Major Operational Upgrades
Among the departments benefiting most directly from the new investment is the City’s Fleet team, responsible for maintaining more than 800 pieces of equipment ranging from fire engines to specialized sweepers.
“Our Fleet Department never really had adequate facilities to perform their work,” Buettner said. The former facility had once been a refrigeration manufacturing site and was never intended for modern fleet service needs. “This new facility is designed for those purposes and allows our Fleet maintenance staff to perform more thorough work more efficiently.”
The campus also dramatically reshapes how Public Works teams interact.
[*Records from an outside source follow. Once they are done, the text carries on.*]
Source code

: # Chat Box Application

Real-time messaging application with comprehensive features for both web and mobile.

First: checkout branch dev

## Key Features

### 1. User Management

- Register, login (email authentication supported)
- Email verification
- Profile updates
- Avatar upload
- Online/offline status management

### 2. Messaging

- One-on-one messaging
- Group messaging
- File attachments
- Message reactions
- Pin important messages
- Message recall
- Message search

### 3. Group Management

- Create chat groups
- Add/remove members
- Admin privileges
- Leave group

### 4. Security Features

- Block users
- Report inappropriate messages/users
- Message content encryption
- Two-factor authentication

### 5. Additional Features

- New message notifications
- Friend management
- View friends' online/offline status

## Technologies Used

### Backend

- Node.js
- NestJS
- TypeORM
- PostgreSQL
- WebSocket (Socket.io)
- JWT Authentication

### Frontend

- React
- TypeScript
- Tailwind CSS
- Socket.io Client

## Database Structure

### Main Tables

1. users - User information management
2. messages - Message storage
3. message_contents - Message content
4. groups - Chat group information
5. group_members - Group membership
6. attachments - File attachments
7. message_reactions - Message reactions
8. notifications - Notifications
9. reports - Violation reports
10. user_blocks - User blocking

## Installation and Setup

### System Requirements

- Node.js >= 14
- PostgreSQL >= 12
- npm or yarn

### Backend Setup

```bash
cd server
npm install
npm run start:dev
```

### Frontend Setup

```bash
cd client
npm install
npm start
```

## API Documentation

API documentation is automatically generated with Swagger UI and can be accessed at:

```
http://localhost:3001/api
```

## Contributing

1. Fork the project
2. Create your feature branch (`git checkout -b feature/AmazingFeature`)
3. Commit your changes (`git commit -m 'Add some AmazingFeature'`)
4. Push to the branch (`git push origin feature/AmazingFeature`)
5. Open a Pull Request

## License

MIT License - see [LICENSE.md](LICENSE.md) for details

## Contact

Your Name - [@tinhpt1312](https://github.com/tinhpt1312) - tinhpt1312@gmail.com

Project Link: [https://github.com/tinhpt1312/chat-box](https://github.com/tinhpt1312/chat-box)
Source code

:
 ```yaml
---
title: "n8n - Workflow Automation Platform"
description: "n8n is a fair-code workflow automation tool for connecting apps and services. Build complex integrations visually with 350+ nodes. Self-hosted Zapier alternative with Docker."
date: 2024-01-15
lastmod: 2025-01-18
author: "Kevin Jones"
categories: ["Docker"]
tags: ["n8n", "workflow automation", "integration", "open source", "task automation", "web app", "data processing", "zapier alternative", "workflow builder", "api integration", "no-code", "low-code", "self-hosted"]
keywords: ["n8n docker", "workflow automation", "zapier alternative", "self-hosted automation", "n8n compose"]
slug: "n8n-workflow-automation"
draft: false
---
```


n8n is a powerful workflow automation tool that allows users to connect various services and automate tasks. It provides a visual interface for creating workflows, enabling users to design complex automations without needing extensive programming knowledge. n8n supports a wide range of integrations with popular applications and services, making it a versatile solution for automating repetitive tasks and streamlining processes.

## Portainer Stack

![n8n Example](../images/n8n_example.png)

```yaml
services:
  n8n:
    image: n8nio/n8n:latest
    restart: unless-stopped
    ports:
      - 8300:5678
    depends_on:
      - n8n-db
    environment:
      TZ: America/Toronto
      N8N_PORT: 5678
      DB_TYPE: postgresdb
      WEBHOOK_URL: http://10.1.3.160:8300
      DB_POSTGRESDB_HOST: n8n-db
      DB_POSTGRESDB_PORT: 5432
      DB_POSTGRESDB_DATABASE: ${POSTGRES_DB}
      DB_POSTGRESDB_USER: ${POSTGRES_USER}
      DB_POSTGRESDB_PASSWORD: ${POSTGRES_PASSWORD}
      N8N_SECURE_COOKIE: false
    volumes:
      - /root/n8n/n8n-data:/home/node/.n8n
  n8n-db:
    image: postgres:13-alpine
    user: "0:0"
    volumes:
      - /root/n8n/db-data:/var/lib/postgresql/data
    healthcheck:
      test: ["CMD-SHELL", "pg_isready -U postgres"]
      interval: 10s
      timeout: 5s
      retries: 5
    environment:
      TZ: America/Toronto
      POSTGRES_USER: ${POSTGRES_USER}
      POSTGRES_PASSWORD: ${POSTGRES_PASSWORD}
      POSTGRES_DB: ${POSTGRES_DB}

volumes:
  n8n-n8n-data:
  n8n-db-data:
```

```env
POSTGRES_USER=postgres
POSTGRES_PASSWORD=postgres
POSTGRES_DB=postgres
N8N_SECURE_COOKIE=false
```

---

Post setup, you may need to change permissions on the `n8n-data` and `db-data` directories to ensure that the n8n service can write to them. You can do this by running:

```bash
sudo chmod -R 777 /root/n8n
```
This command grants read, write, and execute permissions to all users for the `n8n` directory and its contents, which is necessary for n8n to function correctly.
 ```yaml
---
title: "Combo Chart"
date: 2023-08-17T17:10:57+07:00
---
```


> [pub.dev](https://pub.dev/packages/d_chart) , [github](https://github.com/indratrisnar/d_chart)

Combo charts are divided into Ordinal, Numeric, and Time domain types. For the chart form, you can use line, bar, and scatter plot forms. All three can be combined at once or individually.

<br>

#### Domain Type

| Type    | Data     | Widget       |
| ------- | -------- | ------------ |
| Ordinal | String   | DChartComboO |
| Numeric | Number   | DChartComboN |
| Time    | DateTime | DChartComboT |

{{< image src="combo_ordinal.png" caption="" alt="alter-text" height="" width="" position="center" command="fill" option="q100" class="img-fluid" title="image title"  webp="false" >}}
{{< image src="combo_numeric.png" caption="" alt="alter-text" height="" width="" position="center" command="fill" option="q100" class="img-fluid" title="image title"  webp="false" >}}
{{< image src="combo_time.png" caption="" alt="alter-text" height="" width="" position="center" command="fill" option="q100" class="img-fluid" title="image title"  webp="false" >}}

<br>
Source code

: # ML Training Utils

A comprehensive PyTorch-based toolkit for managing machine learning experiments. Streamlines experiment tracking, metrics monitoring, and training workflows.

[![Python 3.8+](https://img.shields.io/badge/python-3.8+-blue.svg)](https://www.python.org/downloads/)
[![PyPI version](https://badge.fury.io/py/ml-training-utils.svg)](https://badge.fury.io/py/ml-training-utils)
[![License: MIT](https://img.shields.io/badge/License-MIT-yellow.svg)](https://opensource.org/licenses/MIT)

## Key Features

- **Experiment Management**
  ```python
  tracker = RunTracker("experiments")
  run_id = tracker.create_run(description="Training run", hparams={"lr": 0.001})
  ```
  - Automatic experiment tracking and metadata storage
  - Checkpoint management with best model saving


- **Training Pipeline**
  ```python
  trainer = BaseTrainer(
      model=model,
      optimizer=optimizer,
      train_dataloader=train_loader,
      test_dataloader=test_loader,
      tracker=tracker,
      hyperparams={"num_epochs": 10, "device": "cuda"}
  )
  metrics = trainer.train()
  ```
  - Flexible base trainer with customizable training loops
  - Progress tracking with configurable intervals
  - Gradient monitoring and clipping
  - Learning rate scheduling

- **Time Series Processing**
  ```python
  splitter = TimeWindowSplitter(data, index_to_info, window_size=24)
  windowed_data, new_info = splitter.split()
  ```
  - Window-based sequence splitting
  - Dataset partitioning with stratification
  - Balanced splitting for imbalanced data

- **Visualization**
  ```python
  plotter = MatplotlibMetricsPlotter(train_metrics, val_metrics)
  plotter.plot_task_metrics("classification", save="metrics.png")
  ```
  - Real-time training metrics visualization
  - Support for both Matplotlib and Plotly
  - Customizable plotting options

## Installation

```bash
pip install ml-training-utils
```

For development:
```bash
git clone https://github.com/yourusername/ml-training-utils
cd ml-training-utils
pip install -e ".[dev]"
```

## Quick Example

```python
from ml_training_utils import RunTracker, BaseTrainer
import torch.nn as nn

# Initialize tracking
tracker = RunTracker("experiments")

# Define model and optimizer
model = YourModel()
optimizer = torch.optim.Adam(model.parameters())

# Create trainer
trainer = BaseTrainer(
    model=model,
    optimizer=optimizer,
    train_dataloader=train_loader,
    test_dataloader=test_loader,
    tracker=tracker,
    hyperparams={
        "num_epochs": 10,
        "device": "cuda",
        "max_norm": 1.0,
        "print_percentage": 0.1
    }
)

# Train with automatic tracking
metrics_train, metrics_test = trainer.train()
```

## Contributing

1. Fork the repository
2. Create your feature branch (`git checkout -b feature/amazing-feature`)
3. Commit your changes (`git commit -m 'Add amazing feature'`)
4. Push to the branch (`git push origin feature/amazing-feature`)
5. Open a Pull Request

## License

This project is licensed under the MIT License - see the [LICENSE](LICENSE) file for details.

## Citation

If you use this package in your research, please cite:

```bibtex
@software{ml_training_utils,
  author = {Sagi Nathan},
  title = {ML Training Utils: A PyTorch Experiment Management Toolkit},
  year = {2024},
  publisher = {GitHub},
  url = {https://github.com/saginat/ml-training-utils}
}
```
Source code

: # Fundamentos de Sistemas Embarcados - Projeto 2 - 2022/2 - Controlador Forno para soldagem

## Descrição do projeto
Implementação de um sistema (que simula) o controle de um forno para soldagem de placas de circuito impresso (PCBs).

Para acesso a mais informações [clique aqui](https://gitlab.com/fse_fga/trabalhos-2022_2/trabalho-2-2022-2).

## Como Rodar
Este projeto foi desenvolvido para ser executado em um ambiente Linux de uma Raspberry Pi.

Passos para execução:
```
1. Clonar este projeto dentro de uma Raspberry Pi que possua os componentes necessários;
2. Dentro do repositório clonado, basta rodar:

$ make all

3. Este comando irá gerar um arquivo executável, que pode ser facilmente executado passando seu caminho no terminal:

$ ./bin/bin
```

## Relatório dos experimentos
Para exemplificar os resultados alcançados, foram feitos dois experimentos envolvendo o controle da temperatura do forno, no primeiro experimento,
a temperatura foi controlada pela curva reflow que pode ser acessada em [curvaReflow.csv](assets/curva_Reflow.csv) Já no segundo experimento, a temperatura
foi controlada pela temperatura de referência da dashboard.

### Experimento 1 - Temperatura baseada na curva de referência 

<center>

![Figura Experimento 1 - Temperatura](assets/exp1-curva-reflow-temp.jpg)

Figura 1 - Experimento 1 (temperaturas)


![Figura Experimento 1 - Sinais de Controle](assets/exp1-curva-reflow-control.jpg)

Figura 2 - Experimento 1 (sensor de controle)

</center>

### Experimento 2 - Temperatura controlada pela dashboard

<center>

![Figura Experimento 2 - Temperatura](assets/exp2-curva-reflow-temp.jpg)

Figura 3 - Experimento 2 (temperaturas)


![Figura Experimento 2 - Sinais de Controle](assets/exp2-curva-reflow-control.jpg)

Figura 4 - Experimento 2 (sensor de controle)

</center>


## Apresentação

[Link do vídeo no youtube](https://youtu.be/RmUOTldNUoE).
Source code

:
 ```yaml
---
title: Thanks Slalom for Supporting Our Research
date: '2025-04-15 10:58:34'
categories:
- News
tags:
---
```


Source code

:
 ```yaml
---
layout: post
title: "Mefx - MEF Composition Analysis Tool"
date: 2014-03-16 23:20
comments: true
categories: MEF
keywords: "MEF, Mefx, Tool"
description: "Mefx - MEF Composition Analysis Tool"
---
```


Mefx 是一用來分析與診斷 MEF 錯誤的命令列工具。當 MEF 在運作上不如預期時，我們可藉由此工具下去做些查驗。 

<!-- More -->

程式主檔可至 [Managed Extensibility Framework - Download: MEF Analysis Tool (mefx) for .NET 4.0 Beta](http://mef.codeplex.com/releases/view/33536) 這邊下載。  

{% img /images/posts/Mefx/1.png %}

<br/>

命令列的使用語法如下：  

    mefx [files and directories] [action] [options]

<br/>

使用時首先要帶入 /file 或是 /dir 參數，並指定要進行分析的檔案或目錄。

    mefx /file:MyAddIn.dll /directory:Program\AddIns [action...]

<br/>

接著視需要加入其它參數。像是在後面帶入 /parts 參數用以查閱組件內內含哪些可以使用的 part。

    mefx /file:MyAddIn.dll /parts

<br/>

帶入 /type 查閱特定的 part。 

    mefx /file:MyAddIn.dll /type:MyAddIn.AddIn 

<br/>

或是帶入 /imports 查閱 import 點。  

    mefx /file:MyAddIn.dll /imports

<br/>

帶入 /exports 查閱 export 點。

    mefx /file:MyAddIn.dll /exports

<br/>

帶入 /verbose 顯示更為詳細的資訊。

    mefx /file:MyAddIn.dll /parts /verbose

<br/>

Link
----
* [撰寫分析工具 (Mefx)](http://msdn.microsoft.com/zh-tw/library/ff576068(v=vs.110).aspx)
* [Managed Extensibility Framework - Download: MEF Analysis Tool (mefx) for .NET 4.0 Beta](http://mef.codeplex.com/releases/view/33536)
Previously, more than 250 staff were scattered across three locations, making collaboration difficult.
“The new campus provides more space for our staff to work more closely to one another and provides greater opportunity for collaboration where it might not have happened in the past,” Buettner said. “Those small, regular interactions lead to a more well connected, more cohesive workgroup and organization over time.”
Practical boosts to efficiency were also built into the design, such as indoor vehicle storage. “The vehicles are protected from weather… and they’re also faster and easier to deploy when it’s time to get to work.” Residents will soon experience the advantages of the new campus firsthand. Several components are slated for public use beginning in early 2026. “Some of those include publicly available meeting rooms that will be available for City-related community meetings. There’s a water conservation demonstration garden that will be completed in early 2026 as well that we hope is used to inspire a more water-conscious community moving forward,” Buettner said. In the long run, he anticipates the campus will become a regular community meeting location, acting as a host site for workshops, council work sessions and other civic gatherings.
A Model for Sustainable Public Development
Sustainability was a major priority throughout the project. The campus is on track to achieve LEED Gold certification and was designed with net-zero energy use in mind. “Perhaps the most notable is the net-zero energy use goal for the facility,” Buettner said. “The goal for this facility is to produce more energy than it consumes.” This target aligns with Bend’s Community Climate Action Plan.
The City also emphasized site-sensitive development. “Another noteworthy attribute of the new campus is the preservation of existing landscape – multiple 100-year-old junipers and rock outcroppings were preserved as a result.”
Buettner is also looking forward to public programming onsite. “I’m looking forward to hosting workshops focused on waterwise landscaping and using the demonstration garden as part of the education.”
The City began evaluating locations in 2018 and compared the cost of upgrading existing sites against building new. Juniper Ridge emerged as the strongest option.
“In 2021, the Bend City Council approved an area within Juniper Ridge for the new Public Works Campus, because it has adequate space and the City owns land there (which lowers the overall cost),” Buettner noted. It also aligned with the City’s broader vision of supporting development in the northern portion of Bend. “Ultimately, the property at Juniper Ridge provided the best combination of cost and available land.”
Of all the new features, Buettner’s personal favorite is the headquarters’ first floor gathering space. “The first floor of the Headquarters building is called the ‘Intersection’ and is absolutely that – a place that you can run into just about anyone associated with public works,” he said. The flexible environment offers indoor/outdoor seating, an open-air kitchen and space for informal collaboration.
The City will continue fine-tuning operations in the new space. Public tours and art-viewing opportunities are expected in early 2026. With the new campus operational, Bend is better positioned to maintain the transportation network, water systems and essential services that underpin the city’s quality of life.
As Buettner put it: “This new campus positions us to continue to provide crucial, core public services… well into the future.”